It’s odd that people are so short-sighted around housing issues. Like they can’t think about the big picture.
Building more housing is like widening a highway. The highway carries more traffic, temporarily improving traffic flow. But as more people start to use the highway, it eventually becomes just as congested as before.
More housing will simply attract more people. The cycle of housing shortages, and the pressure to continue building housing, will not be solved by building more housing. More housing means more people, and more businesses, with more unfilled job openings due to housing shortages. Does it sound counterintuitive? If so, think about how this process plays out over the decades. Building more housing is a temporary band-aid on a deeply flawed growth-oriented economic model.
These islands aren’t immune from the economic processes that turn wild places into parking lots, retail storefronts, and apartment buildings. We will continue to see farms, fields, and forests turned into housing developments. There will always be pressure to accommodate more people and our local planners and plotters should avoid falling into the trap of temporary fixes that feel good in the short term but don’t actually impede the underlying process. As the saying goes, the road to hell is paved with good intentions. Every new housing unit that’s added only makes the housing problem worse.
Though it’s true that the cost of housing outweighs the cost of conservation lands, I applaud the OPAL group, and the Homes for Islanders as they provide affordable housing for many working class families and elders alike. I moved into an OPAL home nearly 20 years ago when I was a jack-of-all-trades (commercial diver, carpenter, mason, tree-faller, farm-worker), and am now retired and still able to remain here because I live in one. The reality is that if it wasn’t for OPAL and Homes for Islanders that nearly 200 local families would be bereft of affordable housing, (we’d be in cars, buses, tents, boats, yurts, your spare bedroom, in the streets, or would have had to move somewhere else).

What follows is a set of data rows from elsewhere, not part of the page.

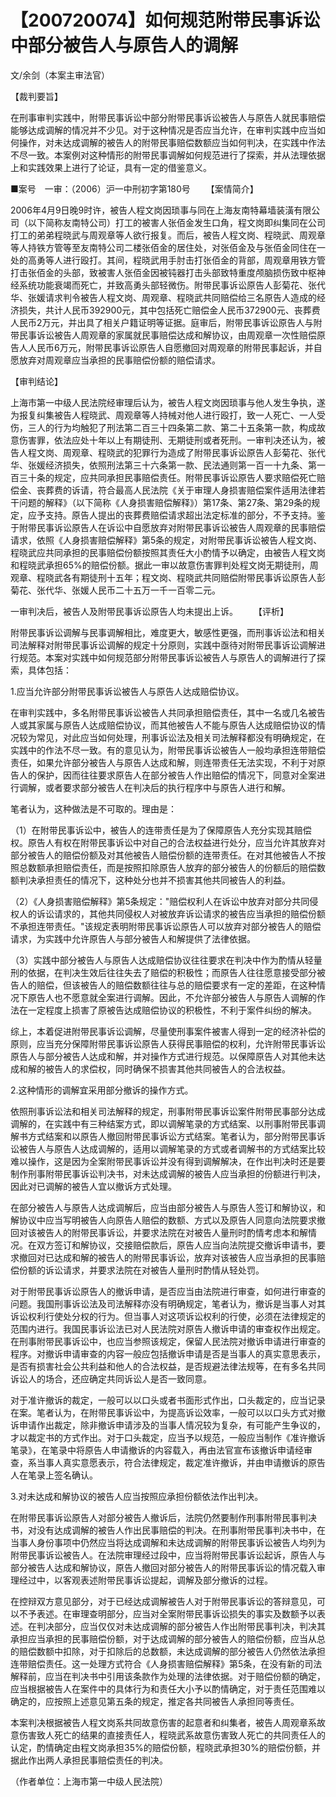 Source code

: # 【200720074】如何规范附带民事诉讼中部分被告人与原告人的调解

文/余剑（本案主审法官）

【裁判要旨】

在刑事审判实践中，附带民事诉讼中部分附带民事诉讼被告人与原告人就民事赔偿能够达成调解的情况并不少见。对于这种情况是否应当允许，在审判实践中应当如何操作，对未达成调解的被告人的附带民事赔偿数额应当如何判决，在实践中作法不尽一致。本案例对这种情形的附带民事调解如何规范进行了探索，并从法理依据上和实践效果上进行了论证，具有一定的借鉴意义。

■案号　一审：（2006）沪一中刑初字第180号 　　【案情简介】

2006年4月9日晚9时许，被告人程文岗因琐事与同在上海友南特幕墙装潢有限公司（以下简称友南特公司）打工的被害人张佰金发生口角，程文岗即纠集同在公司打工的弟弟程晓武与周观章等人欲行报复。而后，被告人程文岗、程晓武、周观章等人持铁方管等至友南特公司二楼张佰金的居住处，对张佰金及与张佰金同住在一处的高勇等人进行殴打。其间，程晓武用手肘击打张佰金的背部，周观章用铁方管打击张佰金的头部，致被害人张佰金因被钝器打击头部致特重度颅脑损伤致中枢神经系统功能衰竭而死亡，并致高勇头部轻微伤。附带民事诉讼原告人彭菊花、张代华、张媛请求判令被告人程文岗、周观章、程晓武共同赔偿给三名原告人造成的经济损失，共计人民币392900元，其中包括死亡赔偿金人民币372900元、丧葬费人民币2万元，并出具了相关户籍证明等证据。庭审后，附带民事诉讼原告人与附带民事诉讼被告人周观章的家属就民事赔偿达成和解协议，由周观章一次性赔偿原告人人民币6万元，附带民事诉讼原告人自愿撤回对周观章的附带民事起诉，并自愿放弃对周观章应当承担的民事赔偿份额的赔偿请求。

【审判结论】

上海市第一中级人民法院经审理后认为，被告人程文岗因琐事与他人发生争执，遂为报复纠集被告人程晓武、周观章等人持械对他人进行殴打，致一人死亡、一人受伤，三人的行为均触犯了刑法第二百三十四条第二款、第二十五条第一款，构成故意伤害罪，依法应处十年以上有期徒刑、无期徒刑或者死刑。一审判决还认为，被告人程文岗、周观章、程晓武的犯罪行为造成了附带民事诉讼原告人彭菊花、张代华、张媛经济损失，依照刑法第三十六条第一款、民法通则第一百一十九条、第一百三十条的规定，应共同承担民事赔偿责任。附带民事诉讼原告人要求赔偿死亡赔偿金、丧葬费的诉请，符合最高人民法院《关于审理人身损害赔偿案件适用法律若干问题的解释》（以下简称《人身损害赔偿解释》）第17条、第27条、第29条的规定，应予支持。原告人提出的丧葬费赔偿请求超出法定标准的部分，不予支持。鉴于附带民事诉讼原告人在诉讼中自愿放弃对附带民事诉讼被告人周观章的民事赔偿请求，依照《人身损害赔偿解释》第5条的规定，对附带民事诉讼被告人程文岗、程晓武应共同承担的民事赔偿份额按照其责任大小酌情予以确定，由被告人程文岗和程晓武承担65%的赔偿份额。据此一审以故意伤害罪判处程文岗无期徒刑，周观章、程晓武各有期徒刑十五年；程文岗、程晓武共同赔偿附带民事诉讼原告人彭菊花、张代华、张媛人民币二十五万一千一百零二元。

一审判决后，被告人及附带民事诉讼原告人均未提出上诉。 　　【评析】

附带民事诉讼调解与民事调解相比，难度更大，敏感性更强，而刑事诉讼法和相关司法解释对附带民事诉讼调解的规定十分原则，实践中亟待对附带民事诉讼调解进行规范。本案对实践中如何规范部分附带民事诉讼被告人与原告人的调解进行了探索，具体包括：

1.应当允许部分附带民事诉讼被告人与原告人达成赔偿协议。

在审判实践中，多名附带民事诉讼被告人共同承担赔偿责任，其中一名或几名被告人或其家属与原告人达成赔偿协议，而其他被告人不能与原告人达成赔偿协议的情况较为常见，对此应当如何处理，刑事诉讼法及相关司法解释都没有明确规定，在实践中的作法不尽一致。有的意见认为，附带民事诉讼被告人一般均承担连带赔偿责任，如果允许部分被告人与原告人达成和解，则连带责任无法实现，不利于对原告人的保护，因而往往要求原告人在部分被告人作出赔偿的情况下，同意对全案进行调解，或者要求部分被告人在判决后的执行程序中与原告人进行和解。

笔者认为，这种做法是不可取的。理由是：

（1）在附带民事诉讼中，被告人的连带责任是为了保障原告人充分实现其赔偿权。原告人有权在附带民事诉讼中对自己的合法权益进行处分，应当允许其放弃对部分被告人的赔偿份额及对其他被告人赔偿份额的连带责任。在对其他被告人不按照总数额承担赔偿责任，而是按照扣除原告人放弃的部分被告人的份额后的赔偿数额判决承担责任的情况下，这种处分也并不损害其他共同被告人的利益。

（2）《人身损害赔偿解释》第5条规定："赔偿权利人在诉讼中放弃对部分共同侵权人的诉讼请求的，其他共同侵权人对被放弃诉讼请求的被告应当承担的赔偿份额不承担连带责任。"该规定表明附带民事诉讼原告人可以放弃对部分被告人的赔偿请求，为实践中允许原告人与部分被告人和解提供了法律依据。

（3）实践中部分被告人与原告人达成赔偿协议往往要求在判决中作为酌情从轻量刑的依据，在判决生效后往往失去了赔偿的积极性；而原告人往往愿意接受部分被告人的赔偿，但该被告人的赔偿数额往往与总的赔偿要求有一定的差距，在这种情况下原告人也不愿意就全案进行调解。因此，不允许部分被告人与原告人调解的作法在一定程度上损害了原被告达成赔偿协议的积极性，不利于案件纠纷的解决。

综上，本着促进附带民事诉讼调解，尽量使刑事案件被害人得到一定的经济补偿的原则，应当充分保障附带民事诉讼原告人获得民事赔偿的权利，允许附带民事诉讼原告人与部分被告人达成和解，并对操作方式进行规范。以保障原告人对其他未达成和解的被告人的求偿权，同时确保不损害其他共同被告人的合法权益。

2.这种情形的调解宜采用部分撤诉的操作方式。

依照刑事诉讼法和相关司法解释的规定，刑事附带民事诉讼案件附带民事部分达成调解的，在实践中有三种结案方式，即以调解笔录的方式结案、以刑事附带民事调解书方式结案和以原告人撤回附带民事诉讼方式结案。笔者认为，部分附带民事诉讼被告人与原告人达成调解的，适用以调解笔录的方式或者调解书的方式结案比较难以操作，这是因为全案附带民事诉讼并没有得到调解解决，在作出判决时还是要制作刑事附带民事诉讼判决书，对未达成调解的被告人应当承担的份额进行判决，因此对已调解的被告人宜以撤诉方式处理。

在部分被告人与原告人达成调解后，应当由部分被告人与原告人签订和解协议，和解协议中应当写明被告人向原告人赔偿的数额、方式以及原告人同意向法院要求撤回对该被告人的附带民事诉讼，并要求法院在对被告人量刑时酌情考虑本和解情况。在双方签订和解协议，交接赔偿款后，原告人应当向法院提交撤诉申请书，要求撤回对已达成和解的被告人的附带民事诉讼，放弃对该被告人应当承担的民事赔偿份额的诉讼请求，并要求法院在对被告人量刑时酌情从轻处罚。

对于附带民事诉讼原告人的撤诉申请，是否应当由法院进行审查，如何进行审查的问题。我国刑事诉讼法及司法解释亦没有明确规定，笔者认为，撤诉是当事人对其诉讼权利行使处分权的行为。但当事人对这项诉讼权利的行使，必须在法律规定的范围内进行。我国民事诉讼法已对人民法院对原告人撤诉申请的审查权作出规定。在刑事附带民事诉讼中，也应当参照该规定，保留人民法院对撤诉申请进行审查的程序。对撤诉申请审查的内容一般应包括撤诉申请是否是当事人的真实意思表示，是否有损害社会公共利益和他人的合法权益，是否规避法律法规等，在有多名共同诉讼人的场合，还应确定共同诉讼人是否一致同意。

对于准许撤诉的裁定，一般可以以口头或者书面形式作出，口头裁定的，应当记录在案。笔者认为，在附带民事诉讼中，为提高诉讼效率，一般可以以口头方式对撤诉申请作出裁定，除非撤诉申请涉及的当事人情况较为复杂，有可能产生争议的，才以裁定书的方式作出。对于口头裁定，应当予以规范，一般应当制作《准许撤诉笔录》，在笔录中将原告人申请撤诉的内容载入，再由法官宣布该撤诉申请经审查，系当事人真实意愿表示，符合法律规定，裁定准许撤诉，并由申请撤诉的原告人在笔录上签名确认。

3.对未达成和解协议的被告人应当按照应承担份额依法作出判决。

在附带民事诉讼原告人对部分被告人撤诉后，法院仍然要制作刑事附带民事判决书，对没有达成调解的被告人作出民事赔偿的判决。在刑事附带民事判决书中，在当事人身份事项中仍然应当将达成调解和未达成调解的附带民事诉讼被告人均列为附带民事诉讼被告人。在法院审理经过段中，应当将附带民事诉讼起诉，原告人与部分被告人达成和解协议，原告人撤回对部分被告人的附带民事诉讼的情况载入审理经过中，以客观表述附带民事诉讼提起，调解及部分撤诉的过程。

在控辩双方意见部分，对于已经达成调解被告人对于附带民事诉讼的答辩意见，可以不予表述。在审理查明部分，应当对全案附带民事诉讼损失的事实及数额予以表述。在判决部分，应当仅仅对未达成调解的部分被告人作出附带民事判决，判决其承担应当承担的民事赔偿份额，对于达成调解的部分被告人的赔偿份额，应当从总的赔偿数额中扣除，对于扣除后的总数额，未达成调解的部分被告人仍然依法承担连带赔偿责任。这一处理方式符合《人身损害赔偿解释》第5条，在没有新的司法解释前，应当在判决书中引用该条款作为处理的法律依据。对于赔偿份额的确定，应当根据被告人在案件中的具体行为和责任大小予以酌情确定，对于责任范围难以确定的，应按照上述意见第五条的规定，推定各共同被告人承担同等责任。

本案判决根据被告人程文岗系共同故意伤害的起意者和纠集者，被告人周观章系故意伤害致人死亡的结果的直接责任人，程晓武系故意伤害致人死亡的共同责任人的认定，酌情确定由程文岗承担35%的赔偿份额，程晓武承担30%的赔偿份额，并据此作出两人承担民事赔偿责任的判决。

（作者单位：上海市第一中级人民法院）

When it comes to the Rosario sale, beyond the heartbreak of locals losing their housing, there’s also a shared concern regarding the possibility that the resort might be used as Airbnbs, as Master Planned Resorts were exempted from the short-term rental limits that were set by the county council several years ago.
It’s ironical that Rosario, one of the island’s largest employers, has a history of importing cheap labor from foreign countries, while also supplying housing for their employees, (this being something, of course, that more and more employers have found the need to do), and that when the new owners took over the resort several years ago they bought up rental housing around the island (including the airport apartments on Crestview), and in doing so they forced the long-term renters that lived there to move out in order to accommodate their employees at that time.
You’re right (David) when you say, “These islands aren’t immune from the economic processes that turn wild places into parking lots, retail storefronts, and apartment buildings. We will continue to see farms, fields, and forests turned into housing developments.” And also, “… plotters should avoid falling into the trap of temporary fixes that feel good in the short term but don’t actually impede the underlying process.” Wise words all, but in saying this realize that it’s more than just inevitability, the island’s are over-promoted, with much of the housing stock having been bought by the investor class, and much of it having been converted to short-term rentals. Realize that there are groups, and many individuals in the community (including the leadership of OPAL) that have resisted this, and have been lobbying the county for years to stop with the quick fixes, and to look at the root causes of the crisis surrounding the failure of our affordable housing, and our long-term rental housing markets. It is here like it is in many places… it’s a lot of people against a lot of money.